| EXERCISE INSTRUCTIONS |
The answer is all of the entries below, repeated exactly and free of pictures.
┏━━
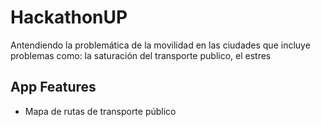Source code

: # HackathonUP

Antendiendo la problemática de la movilidad en las ciudades que incluye problemas como: la saturación del transporte publico, el estres 

## App Features
- Mapa de rutas de transporte público 
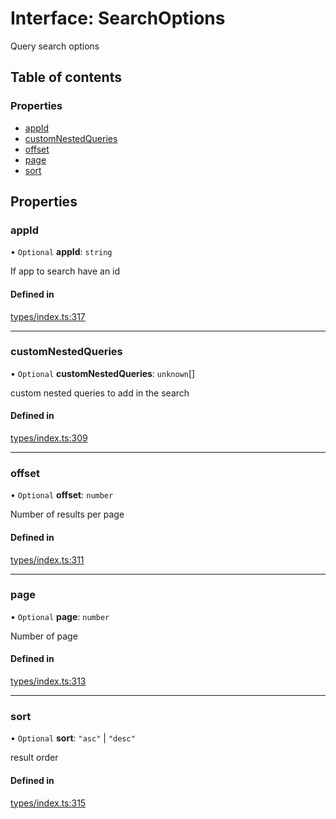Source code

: # Interface: SearchOptions

Query search options

## Table of contents

### Properties

- [appId](SearchOptions.md#appid)
- [customNestedQueries](SearchOptions.md#customnestedqueries)
- [offset](SearchOptions.md#offset)
- [page](SearchOptions.md#page)
- [sort](SearchOptions.md#sort)

## Properties

### appId

• `Optional` **appId**: `string`

If app to search have an id

#### Defined in

[types/index.ts:317](https://github.com/nevermined-io/components-catalog/blob/3086cb7/catalog/src/types/index.ts#L317)

___

### customNestedQueries

• `Optional` **customNestedQueries**: `unknown`[]

custom nested queries to add in the search

#### Defined in

[types/index.ts:309](https://github.com/nevermined-io/components-catalog/blob/3086cb7/catalog/src/types/index.ts#L309)

___

### offset

• `Optional` **offset**: `number`

Number of results per page

#### Defined in

[types/index.ts:311](https://github.com/nevermined-io/components-catalog/blob/3086cb7/catalog/src/types/index.ts#L311)

___

### page

• `Optional` **page**: `number`

Number of page

#### Defined in

[types/index.ts:313](https://github.com/nevermined-io/components-catalog/blob/3086cb7/catalog/src/types/index.ts#L313)

___

### sort

• `Optional` **sort**: ``"asc"`` \| ``"desc"``

result order

#### Defined in

[types/index.ts:315](https://github.com/nevermined-io/components-catalog/blob/3086cb7/catalog/src/types/index.ts#L315)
┗━━
| PROBLEM SOLUTION |
Source code

: # HackathonUP

Antendiendo la problemática de la movilidad en las ciudades que incluye problemas como: la saturación del transporte publico, el estres 

## App Features
- Mapa de rutas de transporte público 
Source code

: # Interface: SearchOptions

Query search options

## Table of contents

### Properties

- [appId](SearchOptions.md#appid)
- [customNestedQueries](SearchOptions.md#customnestedqueries)
- [offset](SearchOptions.md#offset)
- [page](SearchOptions.md#page)
- [sort](SearchOptions.md#sort)

## Properties

### appId

• `Optional` **appId**: `string`

If app to search have an id

#### Defined in

[types/index.ts:317](https://github.com/nevermined-io/components-catalog/blob/3086cb7/catalog/src/types/index.ts#L317)

___

### customNestedQueries

• `Optional` **customNestedQueries**: `unknown`[]

custom nested queries to add in the search

#### Defined in

[types/index.ts:309](https://github.com/nevermined-io/components-catalog/blob/3086cb7/catalog/src/types/index.ts#L309)

___

### offset

• `Optional` **offset**: `number`

Number of results per page

#### Defined in

[types/index.ts:311](https://github.com/nevermined-io/components-catalog/blob/3086cb7/catalog/src/types/index.ts#L311)

___

### page

• `Optional` **page**: `number`

Number of page

#### Defined in

[types/index.ts:313](https://github.com/nevermined-io/components-catalog/blob/3086cb7/catalog/src/types/index.ts#L313)

___

### sort

• `Optional` **sort**: ``"asc"`` \| ``"desc"``

result order

#### Defined in

[types/index.ts:315](https://github.com/nevermined-io/components-catalog/blob/3086cb7/catalog/src/types/index.ts#L315)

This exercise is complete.